Today Google announced that they are evolving once again. This is on the heals of Apple announcing that the iPhone4 and iOS4 have “This changes everything. Again“. Google announces that they have added Caffeine to their indexing services takes them closer and closer to real-time indexing 0f web content. How does this change things?
I remember the days managing tech support for a top Web Hosting company, and almost daily you’d see the question asked by a customer “I have submitted my site to Google to be indexed, but why is it not appearing on the search?”. Many today would say, “Well maybe you should pay for it through AdSense like everyone else”, but fundamentally this shouldn’t be true. Web searches should allow a user to search the web and find not just the glitzy gimmicky results that companies and merchants want you to see, but also stuff that is related to your topic but provided by lesser known sources. That’s the beauty of the web, no longer is content pushed out to the users by the people who have the most resources, best logistics, or publishing power, but that anyone can publish something to the web and that information can be consumed by an indexing service and served out at a later time when someone enters a string that has relevance. So back to the question that was posed above, what happened?

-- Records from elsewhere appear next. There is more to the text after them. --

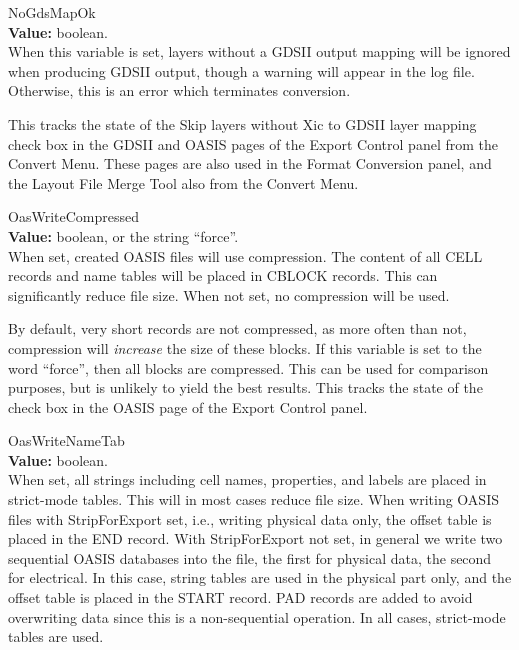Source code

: \begin{description}
\item{\et NoGdsMapOk}\\
{\bf Value:} boolean.\\
When this variable is set, layers without a GDSII output mapping will
be ignored when producing GDSII output, though a warning will appear
in the log file.  Otherwise, this is an error which terminates
conversion.

This tracks the state of the {\cb Skip layers without Xic to GDSII
layer mapping} check box in the {\cb GDSII} and {\cb OASIS} pages of
the {\cb Export Control} panel from the {\cb Convert Menu}.  These
pages are also used in the {\cb Format Conversion} panel, and the {\cb
Layout File Merge Tool} also from the {\cb Convert Menu}.

\item{\et OasWriteCompressed}\\
{\bf Value:} boolean, or the string ``{\vt force}''.\\
When set, created OASIS files will use compression.  The content of
all CELL records and name tables will be placed in CBLOCK records. 
This can significantly reduce file size.  When not set, no compression
will be used.

By default, very short records are not compressed, as more often than
not, compression will {\it increase} the size of these blocks.  If
this variable is set to the word ``{\vt force}'', then all blocks are
compressed.  This can be used for comparison purposes, but is unlikely
to yield the best results.  This tracks the state of the check box in
the {\cb OASIS} page of the {\cb Export Control} panel.

\item{\et OasWriteNameTab}\\
{\bf Value:} boolean.\\
When set, all strings including cell names, properties, and labels are
placed in strict-mode tables.  This will in most cases reduce file
size.  When writing OASIS files with {\et StripForExport} set, i.e.,
writing physical data only, the offset table is placed in the END
record.  With {\et StripForExport} not set, in general we write two
sequential OASIS databases into the file, the first for physical data,
the second for electrical.  In this case, string tables are used in
the physical part only, and the offset table is placed in the START
record.  PAD records are added to avoid overwriting data since this is
a non-sequential operation.  In all cases, strict-mode tables are
used.


\end{description}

Back then, Google reindexing services did take several days if not weeks to index your site. Additionally users would have to make sure that their sites were Search Engine Optimized (SEO) to ensure that they had the best chance of the indexer picking up the right content and matching it to relevant search strings. But even if a site was SEO optimized, the indexing process was still slow. I recall many instances where we would have to look through access logs and such to verify to a customer that “Yes your site was indexed, look the Google crawler was accessing your content”. This was a very frustrating thing for site owners who did not have the capital to spend hundreds or thousands of dollars on professional SEO services and/or AdWords/AdSense to improve their rankings.

How does Caffine change all of this? Well this is best explained on the Google Blog for the technical minded folks, but for everyone else, what Google has done is to take the chore of indexing the web from indexing large chunks of information that was tedious and time consuming, to much smaller and more frequent chunks of information to enable them to refresh content that would otherwise take much longer to be indexed. Just how much information are we talking about? Generally speaking each webpage (omitting all the funky addons such as Flash, movies, publication grade images), the webpages themselves are only several KB each. From what Google is saying, Caffeine has the ability to index hundreds of thousands of gigabytes of data a day! Assuming that each webpage is about 5KB in size, this is about 20,971,520,000 individual webpages a day! Pfew! Needless to say that’s a lot.
Given the size of their databases needed to store all this information and the size of their server farms, it does beg the question, where’s the upper limit here? How much of the web can Google store because at some point in time, the web will live in the Google cloud. How are other search providers going to compete with this level of near real-time indexing? And when looking between the lines, is this a way for Google to improve their ability to news aggregate and read in other news sources to provide more timely real-time propagation of breaking news as it’s happening?
When we thought the glass ceiling was hit, Google took the ten-ton hammer and smashed it to bits. Now by raising the bar, I wonder who has the ability to beat Google or is this just the beginning of an empire destine to rule the web for the next several decades?